Pakar hukum Universitas Sebelas Maret (UNS), Prof Pujiyono Suwadi, menyoroti draf Rancangan Undang-Undang Kitab Undang-Undang Hukum Acara Pidana (RUU KUHAP). Ia berharap kewenangan Kejaksaan dalam penanganan kasus korupsi tidak dilemahkan.
Diketahui, beredar draf RUU KUHAP pada 3 Maret 2025 lalu, yang disebut menghapus kewenangan Kejaksaan dalam melakukan penyidikan kasus korupsi. Hal ini dinilai bertentangan dengan UU Nomor 16 Tahun 2004 tentang Kejaksaan yang memberi kewenangan kepada jaksa dalam menangani tindak pidana khusus, termasuk korupsi.

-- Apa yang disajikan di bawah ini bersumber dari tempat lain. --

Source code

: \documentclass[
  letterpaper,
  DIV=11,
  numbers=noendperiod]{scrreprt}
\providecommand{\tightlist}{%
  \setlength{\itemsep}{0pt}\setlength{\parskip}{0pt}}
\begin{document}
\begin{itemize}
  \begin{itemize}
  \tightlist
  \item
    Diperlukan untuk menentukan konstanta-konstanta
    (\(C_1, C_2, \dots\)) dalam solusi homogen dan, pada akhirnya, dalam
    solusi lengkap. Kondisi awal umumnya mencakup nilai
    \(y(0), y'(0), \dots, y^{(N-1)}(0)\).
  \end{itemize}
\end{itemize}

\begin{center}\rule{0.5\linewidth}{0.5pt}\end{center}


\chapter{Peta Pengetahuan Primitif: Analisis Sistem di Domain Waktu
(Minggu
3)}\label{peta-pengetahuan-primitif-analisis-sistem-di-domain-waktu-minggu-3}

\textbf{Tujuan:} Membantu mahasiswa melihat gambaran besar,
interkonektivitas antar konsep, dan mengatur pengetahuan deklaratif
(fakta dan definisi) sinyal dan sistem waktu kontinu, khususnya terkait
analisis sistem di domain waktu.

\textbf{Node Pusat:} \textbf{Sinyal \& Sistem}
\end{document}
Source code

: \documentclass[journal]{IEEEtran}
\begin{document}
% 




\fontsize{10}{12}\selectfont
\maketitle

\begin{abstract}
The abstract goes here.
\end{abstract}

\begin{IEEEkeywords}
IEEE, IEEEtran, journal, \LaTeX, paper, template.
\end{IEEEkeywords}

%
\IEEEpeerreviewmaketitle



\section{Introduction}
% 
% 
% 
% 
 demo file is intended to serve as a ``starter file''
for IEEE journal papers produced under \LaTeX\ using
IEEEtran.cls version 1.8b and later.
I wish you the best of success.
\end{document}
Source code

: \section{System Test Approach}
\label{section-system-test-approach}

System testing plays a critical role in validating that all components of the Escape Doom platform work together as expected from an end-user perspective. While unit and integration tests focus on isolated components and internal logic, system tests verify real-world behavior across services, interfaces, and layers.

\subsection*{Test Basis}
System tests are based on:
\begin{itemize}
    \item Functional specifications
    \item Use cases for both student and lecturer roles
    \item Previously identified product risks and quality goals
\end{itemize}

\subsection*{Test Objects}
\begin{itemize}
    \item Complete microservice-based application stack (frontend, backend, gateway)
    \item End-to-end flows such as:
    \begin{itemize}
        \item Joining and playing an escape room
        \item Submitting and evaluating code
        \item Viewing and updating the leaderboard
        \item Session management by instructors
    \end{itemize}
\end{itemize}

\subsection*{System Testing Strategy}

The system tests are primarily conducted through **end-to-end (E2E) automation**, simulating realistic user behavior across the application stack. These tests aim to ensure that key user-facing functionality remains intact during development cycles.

Menurut Pujiyono, kejaksaan selama ini telah menunjukkan kinerja yang luar biasa dalam pemberantasan korupsi, terutama tentang penanganan kasus-kasus besar atau yang dikenal sebagai 'Big Fish'. Oleh karenanya, ia menyayangkan jika RUU KUHAP menghapus kewenangan kejaksaan dalam menindak kasus korupsi.
"Jika di KUHAP tipikor tidak menjadi kewenangan kejaksaan, ada agenda apa? Sementara di sisi lain, lembaga penegak hukum yang lagi getol memberantas korupsi harus diakui kan Kejaksaan Agung dengan kasus Big Fish yang ditangani," kata Pujiyono saat berbincang dengan detikJateng, Minggu (16/3/2025).

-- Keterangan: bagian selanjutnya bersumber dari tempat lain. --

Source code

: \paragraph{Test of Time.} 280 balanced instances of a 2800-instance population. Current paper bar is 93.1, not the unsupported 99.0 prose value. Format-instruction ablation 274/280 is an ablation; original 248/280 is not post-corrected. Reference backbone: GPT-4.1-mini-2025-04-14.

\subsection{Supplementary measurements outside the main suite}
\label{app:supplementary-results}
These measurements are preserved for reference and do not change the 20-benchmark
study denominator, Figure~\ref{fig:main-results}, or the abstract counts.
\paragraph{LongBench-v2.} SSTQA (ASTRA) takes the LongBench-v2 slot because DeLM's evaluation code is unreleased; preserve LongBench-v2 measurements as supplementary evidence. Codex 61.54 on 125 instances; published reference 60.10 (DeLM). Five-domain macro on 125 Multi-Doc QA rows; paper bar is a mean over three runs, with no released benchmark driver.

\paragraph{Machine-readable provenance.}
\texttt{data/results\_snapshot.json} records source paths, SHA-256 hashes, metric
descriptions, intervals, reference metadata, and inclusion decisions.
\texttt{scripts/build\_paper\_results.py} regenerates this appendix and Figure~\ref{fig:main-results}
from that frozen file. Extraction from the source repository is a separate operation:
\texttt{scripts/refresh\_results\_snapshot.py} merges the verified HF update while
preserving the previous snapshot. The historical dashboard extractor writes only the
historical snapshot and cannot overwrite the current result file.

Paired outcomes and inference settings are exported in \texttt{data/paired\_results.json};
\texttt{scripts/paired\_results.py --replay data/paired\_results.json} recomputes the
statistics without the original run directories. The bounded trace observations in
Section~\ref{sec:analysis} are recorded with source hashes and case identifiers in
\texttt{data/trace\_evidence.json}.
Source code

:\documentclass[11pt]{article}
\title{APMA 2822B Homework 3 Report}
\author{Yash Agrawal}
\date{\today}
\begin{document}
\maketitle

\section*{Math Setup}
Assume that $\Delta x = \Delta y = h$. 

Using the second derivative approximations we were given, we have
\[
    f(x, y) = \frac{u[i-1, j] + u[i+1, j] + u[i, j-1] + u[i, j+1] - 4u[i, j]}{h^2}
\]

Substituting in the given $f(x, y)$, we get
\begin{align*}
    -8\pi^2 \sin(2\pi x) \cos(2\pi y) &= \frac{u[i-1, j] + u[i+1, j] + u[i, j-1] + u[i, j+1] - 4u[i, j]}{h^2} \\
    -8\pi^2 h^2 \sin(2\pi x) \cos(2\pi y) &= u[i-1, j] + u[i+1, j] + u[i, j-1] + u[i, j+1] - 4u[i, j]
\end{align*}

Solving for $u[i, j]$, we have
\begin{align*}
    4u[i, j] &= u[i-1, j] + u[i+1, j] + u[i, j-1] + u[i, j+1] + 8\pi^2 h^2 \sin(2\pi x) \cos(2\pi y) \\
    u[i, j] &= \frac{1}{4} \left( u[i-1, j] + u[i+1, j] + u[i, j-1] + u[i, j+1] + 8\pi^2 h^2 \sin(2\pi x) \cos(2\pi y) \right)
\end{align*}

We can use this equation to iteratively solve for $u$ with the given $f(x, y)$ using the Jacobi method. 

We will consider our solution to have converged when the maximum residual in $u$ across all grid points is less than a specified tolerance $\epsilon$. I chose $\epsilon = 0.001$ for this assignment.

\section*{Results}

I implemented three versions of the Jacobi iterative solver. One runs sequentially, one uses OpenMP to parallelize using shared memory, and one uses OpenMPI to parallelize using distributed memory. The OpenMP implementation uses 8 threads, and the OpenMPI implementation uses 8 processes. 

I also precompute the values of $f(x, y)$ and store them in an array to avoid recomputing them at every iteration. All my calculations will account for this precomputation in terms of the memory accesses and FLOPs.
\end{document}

Ketua Komisi Kejaksaan RI ini menjelaskan meski kewenangan Kejaksaan diatur dalam UU Kejaksaan, namun perlu diatur dalam KUHAP. Sebab, tindakan Kejaksaan dalam menangani tipikor akan mudah digugat melalui praperadilan atau eksepsi di persidangan jika tidak diatur dalam KUHAP.
"Jika di undang-undang induk, KUHAP itu tidak ada kewenangan kejaksaan dalam penanganan korupsi, tidak implementatif. Jika diimplementasikan pasti menimbulkan celah," tegas Pujiyono yang juga Guru Besar Fakultas Hukum (FH) UNS ini.
"KUHAP ini menjamin berlakunya hukum materiil kita, yaitu KUHP, UU Tipikor, UU Narkoba, UU HAM berat, yang nanti penanganannya didasarkan KUHAP kita. Kalau dasar KUHAP tidak ada, jadi persoalan," lanjutnya.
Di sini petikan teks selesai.